The 2020 Missouri Secretary of State General election was held on November 3, 2020, to elect the Secretary of State of Missouri. It was held concurrently with the 2020 U.S. presidential election, along with elections to the United States Senate and United States House of Representatives, as well as various state and local elections. Incumbent Republican Secretary of State Jay Ashcroft won re-election to a second term.

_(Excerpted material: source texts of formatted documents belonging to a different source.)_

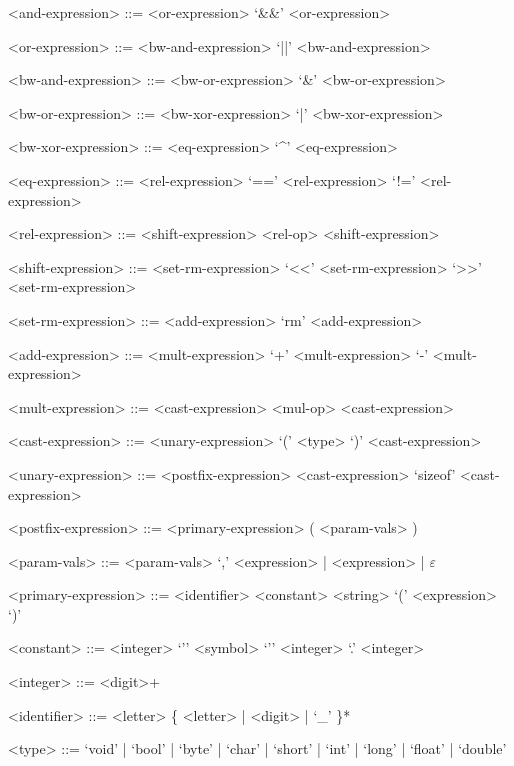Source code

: \documentclass[
	article,			%
	11pt,				%
	oneside,			%
	a4paper,			%
	english,			%
	brazil,				%
	sumario=tradicional
	]{abntex2}
\begin{document}
\begin{grammar}
	<and-expression> ::= <or-expression>
	\alt <and-expression> `&&' <or-expression>
	
	<or-expression> ::= <bw-and-expression>
	\alt <or-expression> `||' <bw-and-expression>
	
	<bw-and-expression> ::= <bw-or-expression>
	\alt <bw-and-expression> `&' <bw-or-expression>
	
	<bw-or-expression> ::= <bw-xor-expression>
	\alt <bw-or-expression> `|' <bw-xor-expression>
	
	<bw-xor-expression> ::= <eq-expression>
	\alt <bw-xor-expression> `^' <eq-expression>
	
	<eq-expression> ::= <rel-expression>
	\alt <eq-expression> `==' <rel-expression>
	\alt <eq-expression> `!=' <rel-expression>
	
	<rel-expression> ::= <shift-expression>
	\alt <rel-expression> <rel-op> <shift-expression>
	
	<shift-expression> ::= <set-rm-expression>
	\alt <shift-expression> `<<' <set-rm-expression>
	\alt <shift-expression> `>>' <set-rm-expression>

	<set-rm-expression> ::= <add-expression>
	\alt <set-rm-expression> `rm' <add-expression>
	
	<add-expression> ::= <mult-expression>
	\alt <add-expression> `+' <mult-expression>
	\alt <add-expression> `-' <mult-expression>
	
	<mult-expression> ::= <cast-expression>
	\alt <mult-expression> <mul-op> <cast-expression>
	
	<cast-expression> ::= <unary-expression>
	\alt `(' <type> `)' <cast-expression>
	
	<unary-expression> ::= <postfix-expression>
	\alt <unary-op> <cast-expression>
	\alt `sizeof' <cast-expression>
	
	<postfix-expression> ::= <primary-expression>
	\alt <postfix-expression> ( <param-vals> )
		
	<param-vals> ::= <param-vals> `,' <expression> | <expression> | $\varepsilon$
	
	<primary-expression> ::= <identifier>
	\alt <constant>
	\alt <string>
	\alt `(' <expression> `)'
	
	<constant> ::= <integer>
	\alt `'' <symbol> `''
	\alt <integer> `.' <integer>
	
	<integer> ::= <digit>+
	
	<identifier> ::= <letter> \{ <letter> | <digit> | `_' \}*

	<type> ::= `void' | `bool' | `byte' | `char' | `short' | `int' | `long' | `float' | `double'
	

\end{grammar}
\end{document}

Ashcroft won with more votes than any candidate in Missouri history.

==Republican primary==
===Candidates===
====Declared====
- Jay Ashcroft, incumbent Secretary of State of Missouri

====Withdrawn before primary====
- Dale Manzo, student at Harvard University and COO of Manchester Electrical Contractors

===Results===

Republican primary results
| Party |  | Candidate | Votes | % |
|---|---|---|---|---|
|  | Republican | Jay Ashcroft (incumbent) | 620,822 | 100.0% |
| Total votes |  |  | 620,822 | 100.0% |

==Democratic primary==
===Candidates===
====Declared====
- Yinka Faleti, nonprofit executive and U.S. Army veteran

===Results===

Democratic primary results
| Party |  | Candidate | Votes | % |
|---|---|---|---|---|
|  | Democratic | Yinka Faleti | 470,955 | 100.0% |
| Total votes |  |  | 470,955 | 100.0% |

==Third parties==
=== Constitution Party ===
====Candidates====
=====Declared=====
- Paul Venable, information technology consultant

====Results====

Constitution primary results
| Party |  | Candidate | Votes | % |
|---|---|---|---|---|
|  | Constitution | Paul Venable | 573 | 100.0% |
| Total votes |  |  | 573 | 100.0% |

=== Green Party ===
====Candidates====
=====Declared=====
- Paul Lehmann, farmer

====Results====

Green primary results
| Party |  | Candidate | Votes | % |
|---|---|---|---|---|
|  | Green | Paul Lehmann | 860 | 100.0% |
| Total votes |  |  | 860 | 100.0% |

=== Libertarian Party ===
====Candidates====
=====Declared=====
- Carl Herman Freese, security officer

====Results====

Libertarian primary results
| Party |  | Candidate | Votes | % |
|---|---|---|---|---|
|  | Libertarian | Carl Herman Freese | 4,074 | 100.0% |
| Total votes |  |  | 4,074 | 100.0% |

==General election==
===Predictions===

| Source | Ranking | As of |
|---|---|---|
| The Cook Political Report | Safe R | June 25, 2020 |

===Polling===

| Poll source | Date(s) administered | Sample size | Margin of error | John Jay Ashcroft (R) | Yinka Faleti (D) | Undecided |
|---|---|---|---|---|---|---|
| Remington Research Group/Missouri Scout | August 12–13, 2020 | 1112 (LV) | ± 3.0% | 55% | 38% | 7% |
| Human Agency/Missouri Scout | December 20–24, 2019 | 415 (RV) | ± 5% | 55% | 31% | 14% |
| Human Agency/Missouri Scout | October 18–20, 2019 | 550 (RV) | ± 4% | 51% | 30% | 19% |

===Results===

Missouri Secretary of State election, 2020
| Party |  | Candidate | Votes | % | ±% |
|---|---|---|---|---|---|
|  | Republican | Jay Ashcroft (incumbent) | 1,790,873 | 60.59% | +2.97% |
|  | Democratic | Yinka Faleti | 1,072,415 | 36.28% | −2.17% |
|  | Libertarian | Carl Herman Freese | 55,320 | 1.87% | −2.06% |
|  | Green | Paul Lehmann | 23,981 | 0.81% | N/A |
|  | Constitution | Paul Venable | 13,066 | 0.44% | N/A |
| Total votes |  |  | 2,955,655 | 100.0% |  |
|  | Republican hold |  |  |  |  |

====By congressional district====
Ashcroft won six of eight congressional districts.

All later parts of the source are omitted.